Tuttavia i due vicepresidenti della Commissione (Frans Timmermans e Margrethe Verstaeger) non sono affatto d’accordo e hanno votato contro. Altri tre commissari (Johansson, Reynders e Jourová) non hanno votato contro ma hanno dichiarato di non condividere la decisione di Von der Leyen.
Al Parlamento Europeo si discute addirittura della possibilità di presentare una mozione di sfiducia. È estremamente insolito che un commissario proveniente da un gruppo politico (i cristiano-democratici) venga pubblicamente rimproverato da altre due forze di coalizione (socialdemocratici e liberali).
Qualche mese fa si era rischiata una frattura simile nella coalizione europea, quando i cristiano-democratici avevano chiesto un allentamento delle norme sul clima e l’ambiente (Green Deal) nella nuova politica agricola comune. Alla fine liberali e socialdemocratici avevano accettato una limitata e temporanea deroga, soprattutto per il timore che la guerra in Ucraina minacciasse l’export globale di cereali.
La questione polacca riguarda pagamenti derivanti dal grande piano economico di ripresa post-Covid, per 23,9 miliardi di euro, ai quali si aggiungono 11,5 miliardi di prestiti a tasso agevolato. Questo pacchetto di sostegno era stato precedentemente promesso dall’UE a Varsavia, ma è stato congelato su pressione del Parlamento Europeo a causa delle restrizioni della giustizia indipendente da parte del governo conservatore polacco.
La camera disciplinare mira a nominare giudici “amici del governo”. Ciò è contrario al diritto europeo. Varsavia ha recentemente parzialmente ritirato questa misura.
Dall’inizio della guerra russa in Ucraina, la Polonia ha accolto più di 3 milioni di rifugiati ucraini. Queste spese sono solo parzialmente coperte da nuovi sussidi europei e la Polonia ha ora chiesto l’erogazione dei fondi Covid. Altri commissari UE e molti europarlamentari ritengono però che i principi dello Stato di diritto europeo non possano essere compromessi, e non vogliono legare queste due questioni.

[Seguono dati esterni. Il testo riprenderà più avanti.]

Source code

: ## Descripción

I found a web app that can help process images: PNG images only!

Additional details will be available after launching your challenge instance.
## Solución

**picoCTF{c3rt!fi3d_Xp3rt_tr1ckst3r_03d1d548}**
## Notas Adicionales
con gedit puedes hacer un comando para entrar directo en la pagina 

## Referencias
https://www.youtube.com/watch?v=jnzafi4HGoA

Von der Leyen riconosce che c’è ancora molto da fare prima che possa essere effettuato il primo pagamento, come ha sottolineato giovedì a Varsavia dopo il suo incontro con il premier polacco Mateusz Morawiecki.

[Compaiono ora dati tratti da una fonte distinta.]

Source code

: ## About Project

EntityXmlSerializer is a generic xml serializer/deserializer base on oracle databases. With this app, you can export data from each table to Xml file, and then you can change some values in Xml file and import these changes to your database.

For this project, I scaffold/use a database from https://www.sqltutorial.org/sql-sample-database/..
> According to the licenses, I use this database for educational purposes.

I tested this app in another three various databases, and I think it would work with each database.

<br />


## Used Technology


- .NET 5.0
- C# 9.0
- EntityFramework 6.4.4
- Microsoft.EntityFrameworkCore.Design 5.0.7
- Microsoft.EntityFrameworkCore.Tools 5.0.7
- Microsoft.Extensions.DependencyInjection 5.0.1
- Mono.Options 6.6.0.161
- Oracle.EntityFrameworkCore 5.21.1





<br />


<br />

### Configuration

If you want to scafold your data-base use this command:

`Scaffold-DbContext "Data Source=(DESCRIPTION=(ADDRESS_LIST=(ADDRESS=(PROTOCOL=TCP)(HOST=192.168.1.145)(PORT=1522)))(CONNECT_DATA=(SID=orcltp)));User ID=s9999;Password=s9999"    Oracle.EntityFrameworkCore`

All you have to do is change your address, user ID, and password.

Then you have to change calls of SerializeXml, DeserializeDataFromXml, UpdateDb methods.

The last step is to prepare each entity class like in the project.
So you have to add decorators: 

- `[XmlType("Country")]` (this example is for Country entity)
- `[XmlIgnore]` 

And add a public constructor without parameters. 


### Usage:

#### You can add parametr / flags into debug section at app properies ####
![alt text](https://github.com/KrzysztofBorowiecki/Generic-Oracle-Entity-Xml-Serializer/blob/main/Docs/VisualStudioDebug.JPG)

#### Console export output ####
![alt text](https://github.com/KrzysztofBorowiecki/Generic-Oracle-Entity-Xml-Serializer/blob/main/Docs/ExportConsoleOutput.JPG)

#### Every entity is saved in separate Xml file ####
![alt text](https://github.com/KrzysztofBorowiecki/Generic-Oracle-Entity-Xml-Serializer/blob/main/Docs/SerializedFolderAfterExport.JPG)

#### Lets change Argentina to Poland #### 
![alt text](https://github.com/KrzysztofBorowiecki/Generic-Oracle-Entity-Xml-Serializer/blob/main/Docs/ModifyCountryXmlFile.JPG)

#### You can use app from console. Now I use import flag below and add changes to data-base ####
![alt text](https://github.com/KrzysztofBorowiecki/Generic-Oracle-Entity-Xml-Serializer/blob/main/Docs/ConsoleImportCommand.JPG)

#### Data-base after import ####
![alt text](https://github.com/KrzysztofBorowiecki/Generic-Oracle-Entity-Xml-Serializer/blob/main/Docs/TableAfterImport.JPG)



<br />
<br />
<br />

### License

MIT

Prima che i soldi vengano effettivamente trasferiti alla Polonia, i 27 paesi UE dovranno ancora dare il loro consenso, ma si prevede che avverrà. Negli ultimi anni i leader non hanno voluto punire finanziariamente Polonia e Ungheria (bloccando i sussidi esistenti), ma questa volta non potranno più fermarsi con i nuovi fondi Covid.
L’europarlamentare Sophie in ’t Veld (D66) afferma che Von der Leyen sta commettendo l’errore più grave della sua carriera, con conseguenze disastrose per l’ordine giuridico europeo. “Lancia il segnale che sullo Stato di diritto si può negoziare, che fondi e valori si possano scambiare. D'ora in poi le sentenze della Corte di giustizia europea diventeranno raccomandazioni senza obbligo e senza conseguenze.”

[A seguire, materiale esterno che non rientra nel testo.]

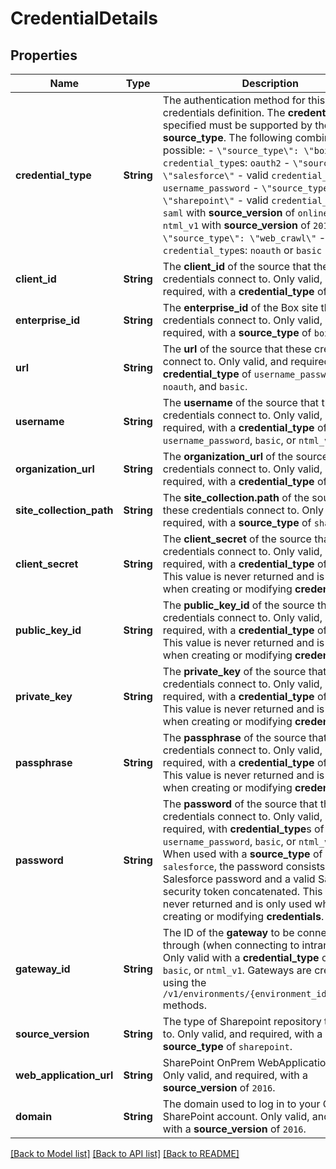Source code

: # CredentialDetails

## Properties
Name | Type | Description | Notes
------------ | ------------- | ------------- | -------------
**credential_type** | **String** | The authentication method for this credentials definition. The  **credential_type** specified must be supported by the **source_type**. The following combinations are possible:  -  `\"source_type\": \"box\"` - valid `credential_type`s: `oauth2` -  `\"source_type\": \"salesforce\"` - valid `credential_type`s: `username_password` -  `\"source_type\": \"sharepoint\"` - valid `credential_type`s: `saml` with **source_version** of `online`, or `ntml_v1` with **source_version** of `2016` -  `\"source_type\": \"web_crawl\"` - valid `credential_type`s: `noauth` or `basic` | [optional] 
**client_id** | **String** | The **client_id** of the source that these credentials connect to. Only valid, and required, with a **credential_type** of `oauth2`. | [optional] 
**enterprise_id** | **String** | The **enterprise_id** of the Box site that these credentials connect to. Only valid, and required, with a **source_type** of `box`. | [optional] 
**url** | **String** | The **url** of the source that these credentials connect to. Only valid, and required, with a **credential_type** of `username_password`, `noauth`, and `basic`. | [optional] 
**username** | **String** | The **username** of the source that these credentials connect to. Only valid, and required, with a **credential_type** of `saml`, `username_password`, `basic`, or `ntml_v1`. | [optional] 
**organization_url** | **String** | The **organization_url** of the source that these credentials connect to. Only valid, and required, with a **credential_type** of `saml`. | [optional] 
**site_collection_path** | **String** | The **site_collection.path** of the source that these credentials connect to. Only valid, and required, with a **source_type** of `sharepoint`. | [optional] 
**client_secret** | **String** | The **client_secret** of the source that these credentials connect to. Only valid, and required, with a **credential_type** of `oauth2`. This value is never returned and is only used when creating or modifying **credentials**. | [optional] 
**public_key_id** | **String** | The **public_key_id** of the source that these credentials connect to. Only valid, and required, with a **credential_type** of `oauth2`. This value is never returned and is only used when creating or modifying **credentials**. | [optional] 
**private_key** | **String** | The **private_key** of the source that these credentials connect to. Only valid, and required, with a **credential_type** of `oauth2`. This value is never returned and is only used when creating or modifying **credentials**. | [optional] 
**passphrase** | **String** | The **passphrase** of the source that these credentials connect to. Only valid, and required, with a **credential_type** of `oauth2`. This value is never returned and is only used when creating or modifying **credentials**. | [optional] 
**password** | **String** | The **password** of the source that these credentials connect to. Only valid, and required, with **credential_type**s of `saml`, `username_password`, `basic`, or `ntml_v1`.   **Note:** When used with a **source_type** of `salesforce`, the password consists of the Salesforce password and a valid Salesforce security token concatenated. This value is never returned and is only used when creating or modifying **credentials**. | [optional] 
**gateway_id** | **String** | The ID of the **gateway** to be connected through (when connecting to intranet sites). Only valid with a **credential_type** of `noauth`, `basic`, or `ntml_v1`. Gateways are created using the `/v1/environments/{environment_id}/gateways` methods. | [optional] 
**source_version** | **String** | The type of Sharepoint repository to connect to. Only valid, and required, with a **source_type** of `sharepoint`. | [optional] 
**web_application_url** | **String** | SharePoint OnPrem WebApplication URL. Only valid, and required, with a **source_version** of `2016`. | [optional] 
**domain** | **String** | The domain used to log in to your OnPrem SharePoint account. Only valid, and required, with a **source_version** of `2016`. | [optional] 

[[Back to Model list]](../README.md#documentation-for-models) [[Back to API list]](../README.md#documentation-for-api-endpoints) [[Back to README]](../README.md)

“Per l’ennesima volta la Commissione europea non fa ciò che dovrebbe: difendere lo Stato di diritto. Invece viene premiato il governo polacco per aver bloccato dossier non collegati e fatto alcune modifiche di facciata. È una pugnalata ai giudici licenziati e a donne, attivisti e minoranze in Polonia che non possono più contare sulla tutela dei propri diritti”, sostiene l’eurodeputato del PvdA Thijs Reuten.